When two people of opposite sexes are constantly in each other’s society and their main topic of conversation—however hashed, ragouted, rissoled and spiced—is the loneliness of the Ego, certain little familiarities are likely to ensue which, though they may be of the most platonic order in the world, are not likely to be made a subject of outspoken confidence between a husband and a wife, or a married lady and her husband. Thus, when Madame la Baronne and Paul were quite alone it was ‘Gertrude’ on the one side, and it was ‘Paul’ upon the other, and the lady, being the elder, and a little more the elder than she cared to say, would occasionally venture upon ‘Paul dear,’ with an air so matronly that the most censorious of observers could have found no cavil with the manner of it. It came about in due time, let Laurent’s watch-dogs do what they would, that the contrabandists once more succeeded in running their cargo into the Hotel of the Three Friends. It was a very small one, but it was large enough to serve its turn.

Annette had not appeared all day, and Paul’s summons at her chamber-door had elicited no response. He and the Baroness had dined together and had talked in the way now grown customary to them, being neither more nor less affectionate towards each other than common, and they were now together in the public salon, and, as fate would have it, they were alone. The Baroness dropped something with a metallic sound upon the floor, and uttered a little cry of dismay.

‘Oh, my bracelet!’ she exclaimed; ‘my favourite, my precious bracelet! It is broken, and I would not have had anything happen to it for the world!’

Paul ran to lift it from the floor, and assured himself by examination that it was not broken.
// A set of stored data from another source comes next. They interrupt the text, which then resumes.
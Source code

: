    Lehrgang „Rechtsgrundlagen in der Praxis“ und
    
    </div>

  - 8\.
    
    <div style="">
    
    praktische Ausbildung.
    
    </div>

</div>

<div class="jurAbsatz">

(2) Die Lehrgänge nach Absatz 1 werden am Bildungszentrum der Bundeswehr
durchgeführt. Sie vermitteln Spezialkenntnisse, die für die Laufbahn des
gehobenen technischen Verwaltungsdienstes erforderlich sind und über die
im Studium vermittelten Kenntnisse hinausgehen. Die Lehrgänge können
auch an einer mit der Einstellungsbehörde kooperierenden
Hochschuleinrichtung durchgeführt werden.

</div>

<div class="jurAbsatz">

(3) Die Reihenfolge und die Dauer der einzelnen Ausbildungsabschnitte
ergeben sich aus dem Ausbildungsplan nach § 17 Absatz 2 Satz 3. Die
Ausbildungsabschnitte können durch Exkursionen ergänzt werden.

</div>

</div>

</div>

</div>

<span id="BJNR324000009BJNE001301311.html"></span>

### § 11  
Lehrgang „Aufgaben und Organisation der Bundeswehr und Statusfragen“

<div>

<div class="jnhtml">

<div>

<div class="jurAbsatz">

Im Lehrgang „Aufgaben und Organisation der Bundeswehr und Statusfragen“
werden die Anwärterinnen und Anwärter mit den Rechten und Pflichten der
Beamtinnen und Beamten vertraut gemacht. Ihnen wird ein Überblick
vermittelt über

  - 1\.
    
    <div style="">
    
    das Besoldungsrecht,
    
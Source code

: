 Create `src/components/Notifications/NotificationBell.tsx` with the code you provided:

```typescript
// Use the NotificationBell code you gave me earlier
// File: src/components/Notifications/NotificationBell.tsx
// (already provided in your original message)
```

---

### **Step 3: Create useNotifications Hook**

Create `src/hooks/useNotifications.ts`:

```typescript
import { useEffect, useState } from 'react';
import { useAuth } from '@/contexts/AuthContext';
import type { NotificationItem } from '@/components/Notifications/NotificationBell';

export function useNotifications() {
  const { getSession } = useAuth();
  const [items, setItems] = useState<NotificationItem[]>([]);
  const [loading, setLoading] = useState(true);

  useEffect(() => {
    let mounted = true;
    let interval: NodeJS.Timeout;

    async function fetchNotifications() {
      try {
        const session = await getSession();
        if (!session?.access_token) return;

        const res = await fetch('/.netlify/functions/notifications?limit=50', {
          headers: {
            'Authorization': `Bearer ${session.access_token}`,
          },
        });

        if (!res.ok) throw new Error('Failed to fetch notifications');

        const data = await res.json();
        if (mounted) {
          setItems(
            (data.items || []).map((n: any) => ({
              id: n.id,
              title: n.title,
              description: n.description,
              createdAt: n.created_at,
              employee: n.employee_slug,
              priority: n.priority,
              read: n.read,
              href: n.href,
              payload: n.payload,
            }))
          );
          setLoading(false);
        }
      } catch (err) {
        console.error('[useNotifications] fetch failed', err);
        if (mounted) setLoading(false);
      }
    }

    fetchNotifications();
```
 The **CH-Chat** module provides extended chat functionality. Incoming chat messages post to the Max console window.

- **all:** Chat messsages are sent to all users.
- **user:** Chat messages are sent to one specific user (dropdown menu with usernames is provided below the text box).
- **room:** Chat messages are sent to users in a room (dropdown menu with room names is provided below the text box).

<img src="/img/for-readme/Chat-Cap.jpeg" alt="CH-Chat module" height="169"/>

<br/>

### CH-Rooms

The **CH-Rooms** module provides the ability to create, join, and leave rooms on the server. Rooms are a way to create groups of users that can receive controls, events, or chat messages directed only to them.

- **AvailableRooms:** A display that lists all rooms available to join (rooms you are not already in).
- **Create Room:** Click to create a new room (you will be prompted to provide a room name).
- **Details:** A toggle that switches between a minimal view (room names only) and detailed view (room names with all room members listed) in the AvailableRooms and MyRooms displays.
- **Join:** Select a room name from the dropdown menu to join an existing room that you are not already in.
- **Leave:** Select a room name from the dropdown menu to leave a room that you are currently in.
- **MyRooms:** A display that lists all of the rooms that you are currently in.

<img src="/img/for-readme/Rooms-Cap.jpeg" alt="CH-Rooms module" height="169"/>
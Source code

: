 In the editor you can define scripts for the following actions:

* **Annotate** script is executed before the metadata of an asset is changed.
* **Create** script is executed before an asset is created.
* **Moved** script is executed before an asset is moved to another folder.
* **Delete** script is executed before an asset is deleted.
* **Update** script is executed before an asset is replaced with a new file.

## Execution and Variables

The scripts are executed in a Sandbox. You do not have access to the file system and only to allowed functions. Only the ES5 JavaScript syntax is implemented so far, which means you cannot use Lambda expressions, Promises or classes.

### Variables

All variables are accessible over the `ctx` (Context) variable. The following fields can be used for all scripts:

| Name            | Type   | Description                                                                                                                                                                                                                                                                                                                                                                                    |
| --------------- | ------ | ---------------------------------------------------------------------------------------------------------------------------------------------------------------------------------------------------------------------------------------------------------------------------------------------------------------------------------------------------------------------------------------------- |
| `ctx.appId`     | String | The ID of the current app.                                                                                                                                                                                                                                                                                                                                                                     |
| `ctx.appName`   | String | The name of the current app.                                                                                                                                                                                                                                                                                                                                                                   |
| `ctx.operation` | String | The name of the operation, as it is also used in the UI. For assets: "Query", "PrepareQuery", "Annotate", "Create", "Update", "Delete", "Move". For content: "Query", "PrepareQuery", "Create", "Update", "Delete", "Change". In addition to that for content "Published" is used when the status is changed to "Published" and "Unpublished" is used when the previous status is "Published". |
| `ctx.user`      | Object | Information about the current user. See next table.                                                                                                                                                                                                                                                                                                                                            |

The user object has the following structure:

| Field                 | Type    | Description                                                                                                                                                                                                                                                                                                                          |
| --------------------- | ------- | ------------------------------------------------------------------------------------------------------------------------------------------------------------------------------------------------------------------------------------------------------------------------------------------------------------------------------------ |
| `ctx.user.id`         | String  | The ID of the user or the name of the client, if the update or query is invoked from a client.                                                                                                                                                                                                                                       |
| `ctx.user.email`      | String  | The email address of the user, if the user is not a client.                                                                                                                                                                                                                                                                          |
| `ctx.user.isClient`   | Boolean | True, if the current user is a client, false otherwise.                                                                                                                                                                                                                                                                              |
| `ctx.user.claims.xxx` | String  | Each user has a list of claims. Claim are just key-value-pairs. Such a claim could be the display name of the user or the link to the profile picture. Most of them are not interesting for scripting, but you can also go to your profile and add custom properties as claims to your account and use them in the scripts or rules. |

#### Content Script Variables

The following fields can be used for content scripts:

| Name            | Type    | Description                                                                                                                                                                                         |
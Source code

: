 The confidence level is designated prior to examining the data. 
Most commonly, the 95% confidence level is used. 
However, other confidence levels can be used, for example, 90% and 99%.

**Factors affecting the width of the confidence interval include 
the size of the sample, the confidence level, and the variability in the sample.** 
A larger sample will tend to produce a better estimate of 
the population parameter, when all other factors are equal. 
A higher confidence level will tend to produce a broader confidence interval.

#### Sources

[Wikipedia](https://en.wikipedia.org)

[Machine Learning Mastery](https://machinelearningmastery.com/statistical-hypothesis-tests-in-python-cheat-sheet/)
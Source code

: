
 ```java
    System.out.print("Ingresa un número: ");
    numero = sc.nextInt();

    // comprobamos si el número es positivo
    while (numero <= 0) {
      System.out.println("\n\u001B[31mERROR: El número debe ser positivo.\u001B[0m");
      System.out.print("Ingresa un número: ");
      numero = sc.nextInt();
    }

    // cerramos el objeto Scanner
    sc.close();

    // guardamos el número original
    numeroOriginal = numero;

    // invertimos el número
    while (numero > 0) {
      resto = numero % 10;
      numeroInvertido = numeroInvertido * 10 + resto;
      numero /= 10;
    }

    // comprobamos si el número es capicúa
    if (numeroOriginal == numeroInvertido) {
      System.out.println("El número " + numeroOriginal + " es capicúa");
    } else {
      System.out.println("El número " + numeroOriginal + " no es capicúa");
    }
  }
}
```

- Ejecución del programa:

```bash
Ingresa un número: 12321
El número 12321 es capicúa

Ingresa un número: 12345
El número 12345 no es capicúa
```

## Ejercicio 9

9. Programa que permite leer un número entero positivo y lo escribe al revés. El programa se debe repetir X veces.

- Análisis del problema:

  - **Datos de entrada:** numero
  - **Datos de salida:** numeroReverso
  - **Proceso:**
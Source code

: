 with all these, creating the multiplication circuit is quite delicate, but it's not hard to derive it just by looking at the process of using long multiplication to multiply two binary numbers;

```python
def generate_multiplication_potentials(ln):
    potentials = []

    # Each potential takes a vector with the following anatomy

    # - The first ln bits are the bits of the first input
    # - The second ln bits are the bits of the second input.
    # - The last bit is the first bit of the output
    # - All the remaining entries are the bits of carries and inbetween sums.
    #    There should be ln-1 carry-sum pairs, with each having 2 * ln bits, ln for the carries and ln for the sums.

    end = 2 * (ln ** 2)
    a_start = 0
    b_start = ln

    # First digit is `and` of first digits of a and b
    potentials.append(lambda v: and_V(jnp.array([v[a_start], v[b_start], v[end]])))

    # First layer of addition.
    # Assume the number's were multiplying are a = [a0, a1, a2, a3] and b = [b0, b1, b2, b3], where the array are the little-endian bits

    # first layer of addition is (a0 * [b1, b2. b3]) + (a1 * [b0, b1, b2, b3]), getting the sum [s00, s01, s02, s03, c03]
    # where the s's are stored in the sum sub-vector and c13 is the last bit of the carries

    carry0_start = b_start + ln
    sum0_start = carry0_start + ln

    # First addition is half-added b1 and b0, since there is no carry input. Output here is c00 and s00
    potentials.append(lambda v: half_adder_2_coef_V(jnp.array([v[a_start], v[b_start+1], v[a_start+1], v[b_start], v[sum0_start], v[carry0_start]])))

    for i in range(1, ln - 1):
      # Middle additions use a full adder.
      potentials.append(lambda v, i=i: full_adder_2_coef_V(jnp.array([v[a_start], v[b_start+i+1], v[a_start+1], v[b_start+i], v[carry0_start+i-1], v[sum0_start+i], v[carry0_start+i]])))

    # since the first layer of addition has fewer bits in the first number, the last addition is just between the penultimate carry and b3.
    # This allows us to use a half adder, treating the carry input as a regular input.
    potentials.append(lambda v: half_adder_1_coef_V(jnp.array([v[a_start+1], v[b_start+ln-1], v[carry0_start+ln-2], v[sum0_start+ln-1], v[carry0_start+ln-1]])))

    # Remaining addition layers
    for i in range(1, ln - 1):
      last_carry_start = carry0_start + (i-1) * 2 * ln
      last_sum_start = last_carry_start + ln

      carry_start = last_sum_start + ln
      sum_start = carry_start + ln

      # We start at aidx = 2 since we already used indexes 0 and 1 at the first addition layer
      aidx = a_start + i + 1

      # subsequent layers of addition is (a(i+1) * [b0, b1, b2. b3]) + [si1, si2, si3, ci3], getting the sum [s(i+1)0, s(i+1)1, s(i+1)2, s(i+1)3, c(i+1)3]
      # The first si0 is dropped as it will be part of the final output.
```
The hasp by which it was fastened had come open, whether as the result of accident or design may not be known. Ladies have ways of saving a platonic converse from mere dulness, and this may have been one of them, or may not. But Paul, having shown to demonstration that the ornament was undamaged, the Baroness held out a very prettily-rounded, plump, white arm, and Paul, trembling a little at the slight contact the task involved, proceeded rather clumsily to fix the bracelet in its place. He looked up, and the lady’s eyes were fixed upon his face with an expression of grave and serene tenderness. His own eyes were humid, and he looked back at her as an earth-bound soul might look towards paradise. And on a sudden, before a sound of warning had been heard by either of them, their two hands were struck violently apart, and Annette stood between them, her eyes flaming with rage and the spirit of temporary insanity last imported by the domestic smugglers.